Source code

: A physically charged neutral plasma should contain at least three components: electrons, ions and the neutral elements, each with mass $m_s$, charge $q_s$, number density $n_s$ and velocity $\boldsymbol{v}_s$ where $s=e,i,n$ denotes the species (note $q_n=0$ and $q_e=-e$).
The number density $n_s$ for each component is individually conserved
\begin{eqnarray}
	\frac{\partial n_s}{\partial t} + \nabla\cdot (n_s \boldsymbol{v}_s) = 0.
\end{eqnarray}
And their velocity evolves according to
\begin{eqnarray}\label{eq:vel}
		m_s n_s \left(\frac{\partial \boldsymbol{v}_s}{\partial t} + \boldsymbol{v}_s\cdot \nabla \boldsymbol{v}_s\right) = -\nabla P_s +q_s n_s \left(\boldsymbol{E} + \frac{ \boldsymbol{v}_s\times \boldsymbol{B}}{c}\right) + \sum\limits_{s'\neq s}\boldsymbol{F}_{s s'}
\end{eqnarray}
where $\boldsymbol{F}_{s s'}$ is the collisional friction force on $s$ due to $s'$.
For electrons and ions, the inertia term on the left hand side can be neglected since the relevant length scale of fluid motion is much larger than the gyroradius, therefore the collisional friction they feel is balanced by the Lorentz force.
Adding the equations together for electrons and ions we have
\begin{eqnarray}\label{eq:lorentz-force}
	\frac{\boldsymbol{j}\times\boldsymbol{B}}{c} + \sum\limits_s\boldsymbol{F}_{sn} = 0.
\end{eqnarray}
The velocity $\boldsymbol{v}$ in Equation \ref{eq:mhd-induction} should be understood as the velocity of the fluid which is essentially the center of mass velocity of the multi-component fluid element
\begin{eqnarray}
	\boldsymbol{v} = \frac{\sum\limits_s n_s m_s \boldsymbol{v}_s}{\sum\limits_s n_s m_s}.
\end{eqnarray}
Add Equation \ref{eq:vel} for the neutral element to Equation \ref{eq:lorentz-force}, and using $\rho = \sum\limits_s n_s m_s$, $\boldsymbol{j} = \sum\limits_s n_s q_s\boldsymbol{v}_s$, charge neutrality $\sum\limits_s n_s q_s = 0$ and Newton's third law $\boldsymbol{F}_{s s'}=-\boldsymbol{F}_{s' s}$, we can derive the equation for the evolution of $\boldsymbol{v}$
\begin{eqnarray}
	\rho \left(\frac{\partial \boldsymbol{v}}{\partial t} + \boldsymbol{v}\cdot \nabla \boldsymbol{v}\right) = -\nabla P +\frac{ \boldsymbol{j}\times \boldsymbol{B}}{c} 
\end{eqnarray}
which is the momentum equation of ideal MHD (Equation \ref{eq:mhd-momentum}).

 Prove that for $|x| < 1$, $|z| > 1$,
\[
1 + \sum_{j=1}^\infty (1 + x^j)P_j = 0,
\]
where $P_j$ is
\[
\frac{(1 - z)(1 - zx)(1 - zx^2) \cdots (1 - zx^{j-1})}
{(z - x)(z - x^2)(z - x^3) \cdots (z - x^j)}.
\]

Work to complete: Reproduce the data exactly, altering nothing.

Solution to the problem:
Source code

: A physically charged neutral plasma should contain at least three components: electrons, ions and the neutral elements, each with mass $m_s$, charge $q_s$, number density $n_s$ and velocity $\boldsymbol{v}_s$ where $s=e,i,n$ denotes the species (note $q_n=0$ and $q_e=-e$).
The number density $n_s$ for each component is individually conserved
\begin{eqnarray}
	\frac{\partial n_s}{\partial t} + \nabla\cdot (n_s \boldsymbol{v}_s) = 0.
\end{eqnarray}
And their velocity evolves according to
\begin{eqnarray}\label{eq:vel}
		m_s n_s \left(\frac{\partial \boldsymbol{v}_s}{\partial t} + \boldsymbol{v}_s\cdot \nabla \boldsymbol{v}_s\right) = -\nabla P_s +q_s n_s \left(\boldsymbol{E} + \frac{ \boldsymbol{v}_s\times \boldsymbol{B}}{c}\right) + \sum\limits_{s'\neq s}\boldsymbol{F}_{s s'}
\end{eqnarray}
where $\boldsymbol{F}_{s s'}$ is the collisional friction force on $s$ due to $s'$.
For electrons and ions, the inertia term on the left hand side can be neglected since the relevant length scale of fluid motion is much larger than the gyroradius, therefore the collisional friction they feel is balanced by the Lorentz force.
Adding the equations together for electrons and ions we have
\begin{eqnarray}\label{eq:lorentz-force}
	\frac{\boldsymbol{j}\times\boldsymbol{B}}{c} + \sum\limits_s\boldsymbol{F}_{sn} = 0.
\end{eqnarray}
The velocity $\boldsymbol{v}$ in Equation \ref{eq:mhd-induction} should be understood as the velocity of the fluid which is essentially the center of mass velocity of the multi-component fluid element
\begin{eqnarray}
	\boldsymbol{v} = \frac{\sum\limits_s n_s m_s \boldsymbol{v}_s}{\sum\limits_s n_s m_s}.
\end{eqnarray}
Add Equation \ref{eq:vel} for the neutral element to Equation \ref{eq:lorentz-force}, and using $\rho = \sum\limits_s n_s m_s$, $\boldsymbol{j} = \sum\limits_s n_s q_s\boldsymbol{v}_s$, charge neutrality $\sum\limits_s n_s q_s = 0$ and Newton's third law $\boldsymbol{F}_{s s'}=-\boldsymbol{F}_{s' s}$, we can derive the equation for the evolution of $\boldsymbol{v}$
\begin{eqnarray}
	\rho \left(\frac{\partial \boldsymbol{v}}{\partial t} + \boldsymbol{v}\cdot \nabla \boldsymbol{v}\right) = -\nabla P +\frac{ \boldsymbol{j}\times \boldsymbol{B}}{c} 
\end{eqnarray}
which is the momentum equation of ideal MHD (Equation \ref{eq:mhd-momentum}).

 Prove that for $|x| < 1$, $|z| > 1$,
\[
1 + \sum_{j=1}^\infty (1 + x^j)P_j = 0,
\]
where $P_j$ is
\[
\frac{(1 - z)(1 - zx)(1 - zx^2) \cdots (1 - zx^{j-1})}
{(z - x)(z - x^2)(z - x^3) \cdots (z - x^j)}.
\]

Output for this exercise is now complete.